The image is beautiful, and Freddie Francis' evocative black-and-white photography is reproduced in crystalline form. It should be noted that depite previous news that the DVD is presented at 1.85:1, in fact the DVD is in the correct 2.1:1 ratio. Edge-to-edge sharpness is spot on, and there is no trace of color drift or off-white shifting. On a large screen the disc practically requires a progressive-scan player to minimize scan-line stairstepping in the high-contrast cinematography.
Menus are also presented in black and white, and the film playing as background of the menu selections apes the famed opening credits of Se7en; scratches and dust are intentionally evident, along with film jitter and jump cuts not present during the scenes as they play within the film proper.
Supplements
- Theatrical trailer (2:44)
- The Elephant Man Revealed (29:59)
- Christopher Tucker's Workshop (2:39)
- Narrated Photo Gallery (4:24)
Supplements for this disc are somewhat meager.

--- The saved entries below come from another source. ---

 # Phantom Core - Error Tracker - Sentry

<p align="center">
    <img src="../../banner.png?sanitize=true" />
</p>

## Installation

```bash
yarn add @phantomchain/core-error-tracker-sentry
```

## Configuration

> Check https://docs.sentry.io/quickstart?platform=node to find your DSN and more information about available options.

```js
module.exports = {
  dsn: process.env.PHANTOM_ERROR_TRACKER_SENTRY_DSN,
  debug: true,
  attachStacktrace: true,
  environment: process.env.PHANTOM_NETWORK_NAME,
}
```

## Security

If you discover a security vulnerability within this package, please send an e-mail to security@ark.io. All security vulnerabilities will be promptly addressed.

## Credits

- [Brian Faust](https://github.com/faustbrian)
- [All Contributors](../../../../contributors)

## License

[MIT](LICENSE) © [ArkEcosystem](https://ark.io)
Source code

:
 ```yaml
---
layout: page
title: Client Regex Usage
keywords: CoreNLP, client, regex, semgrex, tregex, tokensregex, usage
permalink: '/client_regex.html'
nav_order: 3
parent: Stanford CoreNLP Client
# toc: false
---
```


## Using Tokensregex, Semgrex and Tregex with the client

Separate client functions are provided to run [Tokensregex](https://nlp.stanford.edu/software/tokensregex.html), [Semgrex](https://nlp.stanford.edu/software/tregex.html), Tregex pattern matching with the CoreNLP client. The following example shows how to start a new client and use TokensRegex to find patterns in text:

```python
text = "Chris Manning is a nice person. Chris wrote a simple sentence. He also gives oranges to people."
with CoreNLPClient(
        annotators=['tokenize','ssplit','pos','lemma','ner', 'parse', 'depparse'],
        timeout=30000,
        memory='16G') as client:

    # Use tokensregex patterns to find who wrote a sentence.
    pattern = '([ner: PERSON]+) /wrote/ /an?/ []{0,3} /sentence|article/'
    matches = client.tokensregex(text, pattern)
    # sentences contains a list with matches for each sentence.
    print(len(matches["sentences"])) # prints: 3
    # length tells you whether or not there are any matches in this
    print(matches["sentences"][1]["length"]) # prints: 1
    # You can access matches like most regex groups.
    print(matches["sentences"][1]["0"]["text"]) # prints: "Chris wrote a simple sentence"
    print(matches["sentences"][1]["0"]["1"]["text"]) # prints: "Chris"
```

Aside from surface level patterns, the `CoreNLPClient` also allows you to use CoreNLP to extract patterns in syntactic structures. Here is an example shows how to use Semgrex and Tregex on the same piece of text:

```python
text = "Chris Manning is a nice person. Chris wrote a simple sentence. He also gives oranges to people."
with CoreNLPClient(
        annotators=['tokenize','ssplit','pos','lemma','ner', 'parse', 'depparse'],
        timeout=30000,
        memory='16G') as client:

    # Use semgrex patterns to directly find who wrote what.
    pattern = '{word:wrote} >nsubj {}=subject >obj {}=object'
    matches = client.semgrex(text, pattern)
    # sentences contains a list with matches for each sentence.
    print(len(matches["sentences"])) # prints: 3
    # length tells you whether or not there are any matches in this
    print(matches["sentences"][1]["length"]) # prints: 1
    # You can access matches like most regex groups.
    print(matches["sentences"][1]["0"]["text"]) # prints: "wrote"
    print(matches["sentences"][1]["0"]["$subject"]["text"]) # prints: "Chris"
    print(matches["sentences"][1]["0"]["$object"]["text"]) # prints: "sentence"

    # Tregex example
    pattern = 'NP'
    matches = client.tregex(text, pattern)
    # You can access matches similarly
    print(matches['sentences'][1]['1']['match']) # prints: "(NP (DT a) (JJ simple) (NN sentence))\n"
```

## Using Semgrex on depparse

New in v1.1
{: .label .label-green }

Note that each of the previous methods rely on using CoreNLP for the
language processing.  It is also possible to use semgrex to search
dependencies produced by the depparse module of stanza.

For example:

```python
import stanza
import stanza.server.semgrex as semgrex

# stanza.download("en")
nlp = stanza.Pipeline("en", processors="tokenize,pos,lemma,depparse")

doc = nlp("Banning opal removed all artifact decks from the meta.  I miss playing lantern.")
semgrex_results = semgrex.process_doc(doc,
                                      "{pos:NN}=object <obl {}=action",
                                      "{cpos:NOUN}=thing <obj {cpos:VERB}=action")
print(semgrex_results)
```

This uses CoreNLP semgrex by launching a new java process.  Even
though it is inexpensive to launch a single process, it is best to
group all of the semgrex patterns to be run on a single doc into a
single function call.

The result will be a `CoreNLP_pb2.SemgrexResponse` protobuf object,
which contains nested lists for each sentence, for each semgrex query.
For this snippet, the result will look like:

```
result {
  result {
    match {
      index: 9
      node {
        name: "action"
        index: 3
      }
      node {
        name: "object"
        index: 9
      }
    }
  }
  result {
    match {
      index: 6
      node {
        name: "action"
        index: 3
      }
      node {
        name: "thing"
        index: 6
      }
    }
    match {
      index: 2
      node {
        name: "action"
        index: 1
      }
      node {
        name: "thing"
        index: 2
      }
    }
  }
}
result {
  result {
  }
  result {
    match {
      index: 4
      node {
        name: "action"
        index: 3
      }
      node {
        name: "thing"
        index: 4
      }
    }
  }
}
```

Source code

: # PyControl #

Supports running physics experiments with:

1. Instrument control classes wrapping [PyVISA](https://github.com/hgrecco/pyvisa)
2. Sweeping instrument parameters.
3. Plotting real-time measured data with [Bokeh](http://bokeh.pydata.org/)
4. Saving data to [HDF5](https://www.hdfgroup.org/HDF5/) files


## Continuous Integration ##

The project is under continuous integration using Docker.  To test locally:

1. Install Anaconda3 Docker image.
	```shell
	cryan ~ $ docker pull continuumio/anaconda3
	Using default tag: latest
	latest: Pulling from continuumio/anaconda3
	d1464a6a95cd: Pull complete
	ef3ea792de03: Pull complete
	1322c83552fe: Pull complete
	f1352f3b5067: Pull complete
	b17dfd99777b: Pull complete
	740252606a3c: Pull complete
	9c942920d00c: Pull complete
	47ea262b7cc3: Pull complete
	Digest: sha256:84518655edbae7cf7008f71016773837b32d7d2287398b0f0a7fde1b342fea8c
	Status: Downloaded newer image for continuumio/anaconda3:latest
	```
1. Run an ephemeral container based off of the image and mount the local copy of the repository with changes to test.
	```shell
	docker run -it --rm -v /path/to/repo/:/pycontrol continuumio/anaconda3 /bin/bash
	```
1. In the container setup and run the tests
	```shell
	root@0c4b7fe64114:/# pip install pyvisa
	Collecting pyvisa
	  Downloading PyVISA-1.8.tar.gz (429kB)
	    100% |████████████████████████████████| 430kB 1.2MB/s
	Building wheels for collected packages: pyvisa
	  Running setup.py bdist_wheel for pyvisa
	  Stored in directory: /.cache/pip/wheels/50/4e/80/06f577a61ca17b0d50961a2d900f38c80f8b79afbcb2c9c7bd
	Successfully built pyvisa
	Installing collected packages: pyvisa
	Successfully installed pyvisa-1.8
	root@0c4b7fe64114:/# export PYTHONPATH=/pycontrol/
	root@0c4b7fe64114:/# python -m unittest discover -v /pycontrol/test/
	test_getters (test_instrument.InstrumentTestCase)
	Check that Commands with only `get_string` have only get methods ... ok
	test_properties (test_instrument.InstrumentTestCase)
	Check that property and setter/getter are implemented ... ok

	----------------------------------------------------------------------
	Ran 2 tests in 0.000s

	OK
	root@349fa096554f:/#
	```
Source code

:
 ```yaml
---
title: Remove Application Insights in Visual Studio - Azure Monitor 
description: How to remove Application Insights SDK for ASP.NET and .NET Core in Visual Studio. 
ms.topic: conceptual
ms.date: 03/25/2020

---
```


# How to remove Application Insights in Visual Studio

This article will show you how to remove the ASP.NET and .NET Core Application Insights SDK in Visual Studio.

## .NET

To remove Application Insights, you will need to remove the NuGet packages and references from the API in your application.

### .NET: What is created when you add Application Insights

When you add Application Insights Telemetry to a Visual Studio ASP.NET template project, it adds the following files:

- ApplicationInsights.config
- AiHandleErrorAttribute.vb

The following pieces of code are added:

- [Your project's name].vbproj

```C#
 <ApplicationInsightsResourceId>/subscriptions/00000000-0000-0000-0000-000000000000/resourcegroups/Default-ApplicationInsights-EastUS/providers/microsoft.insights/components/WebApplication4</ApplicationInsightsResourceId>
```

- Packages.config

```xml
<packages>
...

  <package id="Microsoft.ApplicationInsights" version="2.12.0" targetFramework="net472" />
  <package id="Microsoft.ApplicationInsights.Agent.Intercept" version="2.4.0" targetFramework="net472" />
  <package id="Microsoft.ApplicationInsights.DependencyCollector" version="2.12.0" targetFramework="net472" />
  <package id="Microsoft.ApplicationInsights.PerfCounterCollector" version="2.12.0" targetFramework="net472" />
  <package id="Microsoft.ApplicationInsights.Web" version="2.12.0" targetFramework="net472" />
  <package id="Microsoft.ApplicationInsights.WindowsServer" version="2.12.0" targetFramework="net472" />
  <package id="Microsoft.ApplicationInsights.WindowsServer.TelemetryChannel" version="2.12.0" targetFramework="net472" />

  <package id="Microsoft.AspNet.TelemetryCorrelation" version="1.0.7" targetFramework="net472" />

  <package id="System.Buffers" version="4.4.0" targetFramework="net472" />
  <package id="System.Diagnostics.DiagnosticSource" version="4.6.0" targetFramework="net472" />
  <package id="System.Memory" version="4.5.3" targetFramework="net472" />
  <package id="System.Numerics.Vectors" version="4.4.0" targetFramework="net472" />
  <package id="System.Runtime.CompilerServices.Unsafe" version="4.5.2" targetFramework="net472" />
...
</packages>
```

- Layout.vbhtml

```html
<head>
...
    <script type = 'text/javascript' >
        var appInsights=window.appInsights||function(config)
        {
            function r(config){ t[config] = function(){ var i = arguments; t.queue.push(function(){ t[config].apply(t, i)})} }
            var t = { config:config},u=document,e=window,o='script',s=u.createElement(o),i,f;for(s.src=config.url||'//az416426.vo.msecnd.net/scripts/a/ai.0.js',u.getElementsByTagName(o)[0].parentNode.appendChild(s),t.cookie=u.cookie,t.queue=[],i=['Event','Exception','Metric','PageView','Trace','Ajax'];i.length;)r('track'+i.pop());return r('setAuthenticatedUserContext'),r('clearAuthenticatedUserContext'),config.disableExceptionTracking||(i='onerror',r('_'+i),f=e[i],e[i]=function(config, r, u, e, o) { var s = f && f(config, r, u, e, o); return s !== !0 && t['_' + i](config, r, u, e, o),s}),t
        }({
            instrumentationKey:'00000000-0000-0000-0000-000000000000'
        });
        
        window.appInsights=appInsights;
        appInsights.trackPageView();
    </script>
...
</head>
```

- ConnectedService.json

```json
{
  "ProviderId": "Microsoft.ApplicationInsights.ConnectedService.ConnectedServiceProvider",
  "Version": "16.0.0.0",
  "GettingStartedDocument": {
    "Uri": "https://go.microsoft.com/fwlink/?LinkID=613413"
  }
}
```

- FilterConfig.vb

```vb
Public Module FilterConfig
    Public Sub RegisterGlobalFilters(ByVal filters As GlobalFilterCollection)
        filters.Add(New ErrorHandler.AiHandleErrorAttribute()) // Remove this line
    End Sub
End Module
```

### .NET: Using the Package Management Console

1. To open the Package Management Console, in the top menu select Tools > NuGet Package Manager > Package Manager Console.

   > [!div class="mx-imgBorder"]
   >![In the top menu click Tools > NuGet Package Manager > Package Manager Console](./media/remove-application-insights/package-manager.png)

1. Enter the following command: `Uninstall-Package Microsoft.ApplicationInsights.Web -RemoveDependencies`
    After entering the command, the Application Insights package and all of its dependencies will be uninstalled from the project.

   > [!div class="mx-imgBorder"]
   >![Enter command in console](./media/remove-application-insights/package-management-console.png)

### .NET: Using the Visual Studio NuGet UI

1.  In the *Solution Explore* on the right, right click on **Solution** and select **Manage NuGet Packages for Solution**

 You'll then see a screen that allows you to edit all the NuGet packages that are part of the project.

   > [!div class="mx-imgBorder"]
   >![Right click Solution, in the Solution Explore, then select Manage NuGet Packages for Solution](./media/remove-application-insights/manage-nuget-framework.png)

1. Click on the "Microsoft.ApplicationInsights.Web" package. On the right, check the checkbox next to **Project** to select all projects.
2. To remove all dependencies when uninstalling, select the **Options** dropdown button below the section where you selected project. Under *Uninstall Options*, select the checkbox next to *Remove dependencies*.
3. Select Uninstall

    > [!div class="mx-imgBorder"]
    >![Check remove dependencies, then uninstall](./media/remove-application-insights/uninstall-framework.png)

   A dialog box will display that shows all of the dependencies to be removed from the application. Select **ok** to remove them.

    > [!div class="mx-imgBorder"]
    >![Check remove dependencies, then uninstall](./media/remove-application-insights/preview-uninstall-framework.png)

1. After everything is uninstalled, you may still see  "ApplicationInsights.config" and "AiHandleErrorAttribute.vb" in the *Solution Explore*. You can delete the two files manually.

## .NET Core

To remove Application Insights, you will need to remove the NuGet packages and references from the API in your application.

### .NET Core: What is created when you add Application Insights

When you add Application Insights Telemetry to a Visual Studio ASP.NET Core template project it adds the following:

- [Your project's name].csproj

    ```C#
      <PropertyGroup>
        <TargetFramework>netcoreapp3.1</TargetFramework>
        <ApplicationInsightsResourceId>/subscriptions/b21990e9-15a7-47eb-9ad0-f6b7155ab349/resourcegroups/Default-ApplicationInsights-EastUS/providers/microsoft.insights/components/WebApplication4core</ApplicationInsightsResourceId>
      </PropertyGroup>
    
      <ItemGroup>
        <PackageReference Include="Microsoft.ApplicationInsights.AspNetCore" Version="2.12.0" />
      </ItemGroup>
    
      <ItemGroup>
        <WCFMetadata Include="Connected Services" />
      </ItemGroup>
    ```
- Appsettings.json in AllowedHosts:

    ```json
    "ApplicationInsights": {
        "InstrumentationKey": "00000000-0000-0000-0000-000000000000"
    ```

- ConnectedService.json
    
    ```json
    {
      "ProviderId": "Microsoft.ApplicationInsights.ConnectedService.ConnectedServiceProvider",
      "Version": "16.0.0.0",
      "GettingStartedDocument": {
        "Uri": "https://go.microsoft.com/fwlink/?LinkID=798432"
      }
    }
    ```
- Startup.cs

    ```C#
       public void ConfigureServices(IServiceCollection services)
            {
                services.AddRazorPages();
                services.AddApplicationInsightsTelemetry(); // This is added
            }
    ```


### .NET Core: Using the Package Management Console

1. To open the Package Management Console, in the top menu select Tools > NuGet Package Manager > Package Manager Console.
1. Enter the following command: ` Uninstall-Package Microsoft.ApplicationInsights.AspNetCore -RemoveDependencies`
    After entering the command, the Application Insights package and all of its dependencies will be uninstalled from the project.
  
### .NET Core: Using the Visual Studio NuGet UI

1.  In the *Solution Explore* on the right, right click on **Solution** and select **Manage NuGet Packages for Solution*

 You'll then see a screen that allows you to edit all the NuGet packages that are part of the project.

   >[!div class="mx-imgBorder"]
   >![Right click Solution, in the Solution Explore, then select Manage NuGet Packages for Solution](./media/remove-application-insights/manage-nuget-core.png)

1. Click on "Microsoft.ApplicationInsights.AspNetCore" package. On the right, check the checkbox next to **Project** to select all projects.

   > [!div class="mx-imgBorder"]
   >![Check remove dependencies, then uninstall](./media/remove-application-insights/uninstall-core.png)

There is a sub-three-minute theatrical trailer, a 2-1/2 minute presentation by makeup artist Christopher Tucker on the appliances used on actor John Hurt (for the most part the camera remains on three original plaster casts of Hurt's head, while Tucker explains what we're seeing), and a "narrated photo gallery," consisting of ten photos and a short video clip all dealing with the makeup for the film, again narrated by Tucker.
The biggest supplement is a new half-hour color documentary on the making of the film, or -- more precisely -- the casting, makeup, and cinematography of the film. David Lynch himself is not seen or heard from during the documentary, save for an occasional photo and mention by the interviewees -- executive producer Mel Brooks, John Hurt, and Tucker.Details on the casting take up a third of the documentary, and includes one of the more interesting-by-omission comments -- the principals were surprised and thrilled to find that Anne Bancroft agreed to be in the film, but it seems odd that the fact that she was married to Mel Brooks at the time doesn't seem important. There is very little mentioned about the actual filming of the movie, and the life of Merrick himself is never spoken of (nor the fact that he suffered not from "Elephant Man Disease" -- neurofibromatosis -- but of Proteus Syndrome, an unrelated disease). Perhaps the greatest tragedy of Merrick's life, however, remains that he is now owned by Michael Jackson.